• _WORK TO BE COMPLETED_:
Check every line in the records below for the word "Windvorhersagedaten" and report how many have it, nothing more.

• _INPUT DATA_:
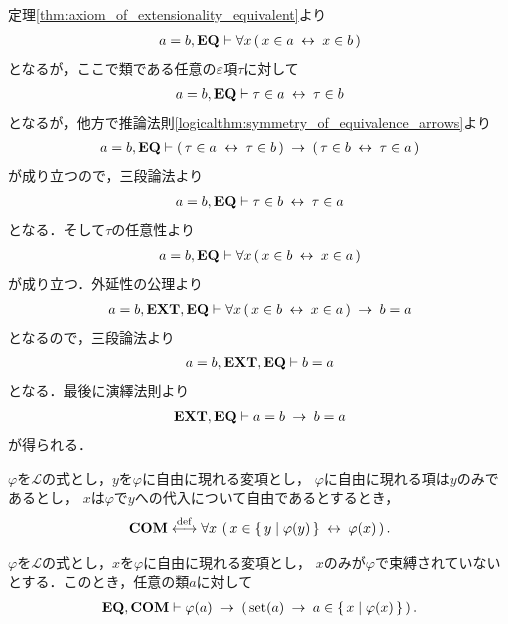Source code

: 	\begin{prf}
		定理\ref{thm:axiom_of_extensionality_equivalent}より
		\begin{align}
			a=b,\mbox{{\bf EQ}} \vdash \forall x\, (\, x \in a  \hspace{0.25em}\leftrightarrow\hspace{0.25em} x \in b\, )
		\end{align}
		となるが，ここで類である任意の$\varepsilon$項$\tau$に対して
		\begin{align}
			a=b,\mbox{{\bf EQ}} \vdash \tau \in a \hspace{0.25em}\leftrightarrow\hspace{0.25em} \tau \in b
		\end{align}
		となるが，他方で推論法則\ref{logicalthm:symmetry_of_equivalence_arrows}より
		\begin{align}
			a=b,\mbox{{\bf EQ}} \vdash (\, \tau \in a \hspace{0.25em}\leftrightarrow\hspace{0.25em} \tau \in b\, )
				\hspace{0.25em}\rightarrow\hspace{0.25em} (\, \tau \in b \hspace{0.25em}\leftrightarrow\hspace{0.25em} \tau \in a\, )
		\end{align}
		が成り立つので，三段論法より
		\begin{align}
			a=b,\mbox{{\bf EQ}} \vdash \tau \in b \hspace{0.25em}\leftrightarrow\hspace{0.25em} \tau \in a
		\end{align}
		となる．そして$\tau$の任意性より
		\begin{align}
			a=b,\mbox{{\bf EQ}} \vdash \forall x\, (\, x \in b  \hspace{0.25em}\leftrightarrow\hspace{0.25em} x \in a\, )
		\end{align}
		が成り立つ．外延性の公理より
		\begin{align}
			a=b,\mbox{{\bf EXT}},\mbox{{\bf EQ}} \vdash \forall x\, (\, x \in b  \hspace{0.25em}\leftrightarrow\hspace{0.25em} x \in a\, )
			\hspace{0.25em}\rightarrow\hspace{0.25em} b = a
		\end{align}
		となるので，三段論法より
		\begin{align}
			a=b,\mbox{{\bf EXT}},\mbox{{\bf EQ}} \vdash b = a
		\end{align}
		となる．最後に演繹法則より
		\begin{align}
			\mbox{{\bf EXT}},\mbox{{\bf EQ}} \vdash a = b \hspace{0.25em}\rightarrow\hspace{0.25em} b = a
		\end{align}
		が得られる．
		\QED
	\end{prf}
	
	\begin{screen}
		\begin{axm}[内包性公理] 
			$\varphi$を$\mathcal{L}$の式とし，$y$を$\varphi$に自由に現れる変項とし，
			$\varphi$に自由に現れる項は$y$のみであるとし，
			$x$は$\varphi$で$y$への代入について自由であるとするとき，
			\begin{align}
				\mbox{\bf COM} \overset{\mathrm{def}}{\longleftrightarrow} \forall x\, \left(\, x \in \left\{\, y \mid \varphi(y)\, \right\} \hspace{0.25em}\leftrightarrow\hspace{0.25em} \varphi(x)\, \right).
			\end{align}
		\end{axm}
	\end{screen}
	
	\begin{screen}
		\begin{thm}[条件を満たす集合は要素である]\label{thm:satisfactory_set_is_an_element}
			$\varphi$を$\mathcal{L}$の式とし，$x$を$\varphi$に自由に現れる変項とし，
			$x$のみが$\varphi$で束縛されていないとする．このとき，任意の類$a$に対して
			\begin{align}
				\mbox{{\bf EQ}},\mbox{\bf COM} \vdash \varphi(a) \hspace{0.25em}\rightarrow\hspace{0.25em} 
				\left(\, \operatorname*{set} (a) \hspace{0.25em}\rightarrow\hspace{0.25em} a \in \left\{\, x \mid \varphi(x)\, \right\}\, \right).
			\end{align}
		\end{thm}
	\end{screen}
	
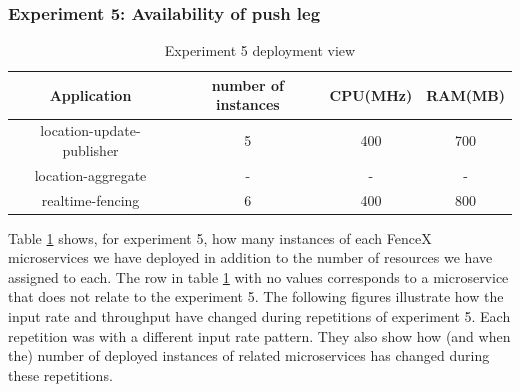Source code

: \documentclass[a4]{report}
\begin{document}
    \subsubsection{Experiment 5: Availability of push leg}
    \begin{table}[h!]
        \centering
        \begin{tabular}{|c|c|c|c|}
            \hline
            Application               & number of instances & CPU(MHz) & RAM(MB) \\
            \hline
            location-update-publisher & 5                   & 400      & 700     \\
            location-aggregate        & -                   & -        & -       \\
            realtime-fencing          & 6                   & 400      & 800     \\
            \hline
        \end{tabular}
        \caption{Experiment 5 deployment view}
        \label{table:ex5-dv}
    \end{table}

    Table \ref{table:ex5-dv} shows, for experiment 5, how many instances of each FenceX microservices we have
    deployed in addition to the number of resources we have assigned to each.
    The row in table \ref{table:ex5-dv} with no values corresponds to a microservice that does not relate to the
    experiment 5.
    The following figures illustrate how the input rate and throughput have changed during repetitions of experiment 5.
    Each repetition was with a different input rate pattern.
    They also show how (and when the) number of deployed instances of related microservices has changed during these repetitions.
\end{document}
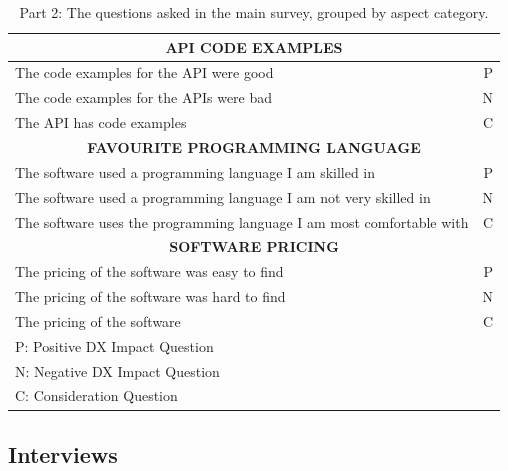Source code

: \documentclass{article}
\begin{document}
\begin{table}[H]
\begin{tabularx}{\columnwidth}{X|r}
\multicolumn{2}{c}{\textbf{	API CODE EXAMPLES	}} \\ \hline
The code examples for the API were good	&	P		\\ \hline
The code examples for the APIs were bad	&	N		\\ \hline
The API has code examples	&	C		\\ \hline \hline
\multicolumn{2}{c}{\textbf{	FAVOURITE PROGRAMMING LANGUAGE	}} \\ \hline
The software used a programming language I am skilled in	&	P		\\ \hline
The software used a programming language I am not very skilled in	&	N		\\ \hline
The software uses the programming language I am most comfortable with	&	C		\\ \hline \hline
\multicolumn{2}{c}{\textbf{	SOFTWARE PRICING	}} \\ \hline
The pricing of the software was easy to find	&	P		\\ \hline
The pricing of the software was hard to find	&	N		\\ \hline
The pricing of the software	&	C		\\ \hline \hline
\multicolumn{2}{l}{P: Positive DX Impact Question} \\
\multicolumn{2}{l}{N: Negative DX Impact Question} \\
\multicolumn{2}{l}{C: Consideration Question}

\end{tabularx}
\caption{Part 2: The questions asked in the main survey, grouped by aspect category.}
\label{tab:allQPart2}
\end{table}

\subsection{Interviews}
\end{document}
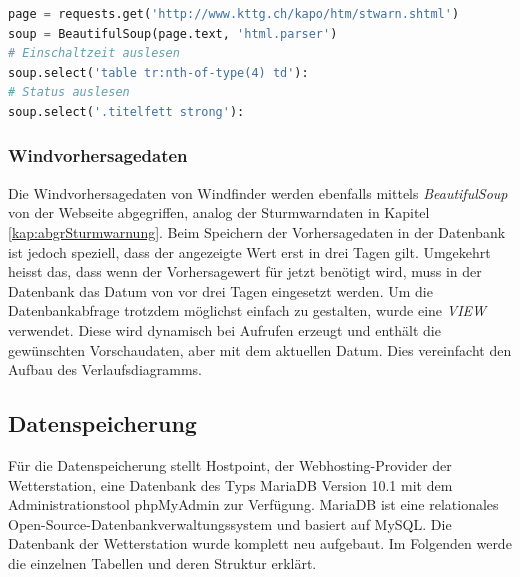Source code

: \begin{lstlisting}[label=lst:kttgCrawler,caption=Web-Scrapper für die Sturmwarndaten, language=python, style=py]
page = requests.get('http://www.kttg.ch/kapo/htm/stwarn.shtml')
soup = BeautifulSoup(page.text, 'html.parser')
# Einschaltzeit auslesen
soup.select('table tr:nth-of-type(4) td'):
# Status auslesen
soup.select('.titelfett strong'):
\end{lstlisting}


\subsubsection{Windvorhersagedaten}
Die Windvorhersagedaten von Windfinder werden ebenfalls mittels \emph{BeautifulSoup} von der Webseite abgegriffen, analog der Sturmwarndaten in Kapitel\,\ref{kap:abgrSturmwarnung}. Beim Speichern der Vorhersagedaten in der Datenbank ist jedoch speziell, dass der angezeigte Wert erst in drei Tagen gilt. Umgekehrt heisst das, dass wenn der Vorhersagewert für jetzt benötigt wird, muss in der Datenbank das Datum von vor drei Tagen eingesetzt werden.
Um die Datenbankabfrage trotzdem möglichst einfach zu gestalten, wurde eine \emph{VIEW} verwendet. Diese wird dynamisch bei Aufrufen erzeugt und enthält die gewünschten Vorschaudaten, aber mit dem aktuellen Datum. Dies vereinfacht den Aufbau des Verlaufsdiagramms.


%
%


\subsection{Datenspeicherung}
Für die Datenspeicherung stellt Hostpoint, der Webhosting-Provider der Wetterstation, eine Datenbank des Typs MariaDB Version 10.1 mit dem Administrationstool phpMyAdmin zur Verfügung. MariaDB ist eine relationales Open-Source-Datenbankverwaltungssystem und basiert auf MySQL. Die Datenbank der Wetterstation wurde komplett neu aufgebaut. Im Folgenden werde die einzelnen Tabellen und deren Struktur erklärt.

* * *

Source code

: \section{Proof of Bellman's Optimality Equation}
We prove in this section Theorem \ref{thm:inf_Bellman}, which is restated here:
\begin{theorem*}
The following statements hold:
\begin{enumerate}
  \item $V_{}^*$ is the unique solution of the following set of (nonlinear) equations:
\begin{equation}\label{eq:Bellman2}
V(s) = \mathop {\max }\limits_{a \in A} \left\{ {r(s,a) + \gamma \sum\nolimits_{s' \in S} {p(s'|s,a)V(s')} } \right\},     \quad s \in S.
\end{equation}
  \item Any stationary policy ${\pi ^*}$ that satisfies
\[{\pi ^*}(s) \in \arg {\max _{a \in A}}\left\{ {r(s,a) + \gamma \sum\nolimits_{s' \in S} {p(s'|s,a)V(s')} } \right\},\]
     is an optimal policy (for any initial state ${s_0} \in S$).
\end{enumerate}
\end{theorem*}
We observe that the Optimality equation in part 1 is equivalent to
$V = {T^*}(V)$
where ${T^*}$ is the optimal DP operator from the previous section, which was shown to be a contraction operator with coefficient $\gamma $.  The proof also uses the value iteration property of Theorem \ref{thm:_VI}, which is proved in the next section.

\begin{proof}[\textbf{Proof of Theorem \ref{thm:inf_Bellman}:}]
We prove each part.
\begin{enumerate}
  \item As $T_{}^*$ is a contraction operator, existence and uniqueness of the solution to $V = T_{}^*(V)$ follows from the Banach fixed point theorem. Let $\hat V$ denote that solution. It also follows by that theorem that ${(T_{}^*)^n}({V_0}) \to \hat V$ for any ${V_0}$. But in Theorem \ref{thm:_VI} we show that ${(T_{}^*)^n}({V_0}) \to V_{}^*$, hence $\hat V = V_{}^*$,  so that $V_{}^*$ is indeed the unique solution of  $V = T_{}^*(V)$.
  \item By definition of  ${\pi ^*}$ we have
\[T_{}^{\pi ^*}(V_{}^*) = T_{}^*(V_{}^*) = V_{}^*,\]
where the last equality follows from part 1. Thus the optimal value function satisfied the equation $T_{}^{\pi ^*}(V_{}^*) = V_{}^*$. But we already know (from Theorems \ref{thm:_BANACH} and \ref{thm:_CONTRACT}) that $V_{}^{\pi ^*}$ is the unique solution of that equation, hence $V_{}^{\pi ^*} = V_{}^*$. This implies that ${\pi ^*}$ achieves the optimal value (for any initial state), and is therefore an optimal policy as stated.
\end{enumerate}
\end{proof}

--

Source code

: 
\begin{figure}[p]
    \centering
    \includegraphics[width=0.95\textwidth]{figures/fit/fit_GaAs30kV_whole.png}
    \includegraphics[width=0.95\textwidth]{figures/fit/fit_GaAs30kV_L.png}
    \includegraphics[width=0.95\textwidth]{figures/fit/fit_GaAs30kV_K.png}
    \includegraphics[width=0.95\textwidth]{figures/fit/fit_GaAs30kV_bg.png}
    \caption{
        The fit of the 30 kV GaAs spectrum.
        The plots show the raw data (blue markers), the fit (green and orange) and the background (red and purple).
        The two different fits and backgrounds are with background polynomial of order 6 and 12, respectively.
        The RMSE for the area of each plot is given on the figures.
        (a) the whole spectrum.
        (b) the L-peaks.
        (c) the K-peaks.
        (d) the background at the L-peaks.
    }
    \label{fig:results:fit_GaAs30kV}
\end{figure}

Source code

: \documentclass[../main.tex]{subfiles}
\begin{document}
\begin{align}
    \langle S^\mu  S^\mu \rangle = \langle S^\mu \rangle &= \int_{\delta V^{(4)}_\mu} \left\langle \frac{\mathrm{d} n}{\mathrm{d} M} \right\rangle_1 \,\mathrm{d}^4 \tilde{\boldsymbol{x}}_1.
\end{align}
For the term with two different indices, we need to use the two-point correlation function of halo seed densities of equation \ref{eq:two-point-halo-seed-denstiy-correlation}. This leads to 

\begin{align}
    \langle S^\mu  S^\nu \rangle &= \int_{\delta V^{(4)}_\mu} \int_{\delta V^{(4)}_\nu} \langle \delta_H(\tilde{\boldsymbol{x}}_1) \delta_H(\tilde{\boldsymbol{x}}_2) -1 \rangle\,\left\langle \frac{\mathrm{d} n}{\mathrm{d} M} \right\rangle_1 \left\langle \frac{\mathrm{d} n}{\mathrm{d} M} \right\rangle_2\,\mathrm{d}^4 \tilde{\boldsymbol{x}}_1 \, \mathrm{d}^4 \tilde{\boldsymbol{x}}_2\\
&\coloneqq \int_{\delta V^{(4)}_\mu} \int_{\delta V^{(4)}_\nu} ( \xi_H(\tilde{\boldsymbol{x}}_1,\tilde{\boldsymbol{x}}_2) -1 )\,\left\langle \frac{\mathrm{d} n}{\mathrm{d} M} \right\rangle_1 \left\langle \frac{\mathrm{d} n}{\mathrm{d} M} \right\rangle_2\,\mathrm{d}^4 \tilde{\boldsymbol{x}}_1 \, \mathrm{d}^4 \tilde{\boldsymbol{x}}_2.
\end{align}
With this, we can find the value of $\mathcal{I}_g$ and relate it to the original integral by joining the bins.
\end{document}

• _REPLY TO THE EXERCISE_:
2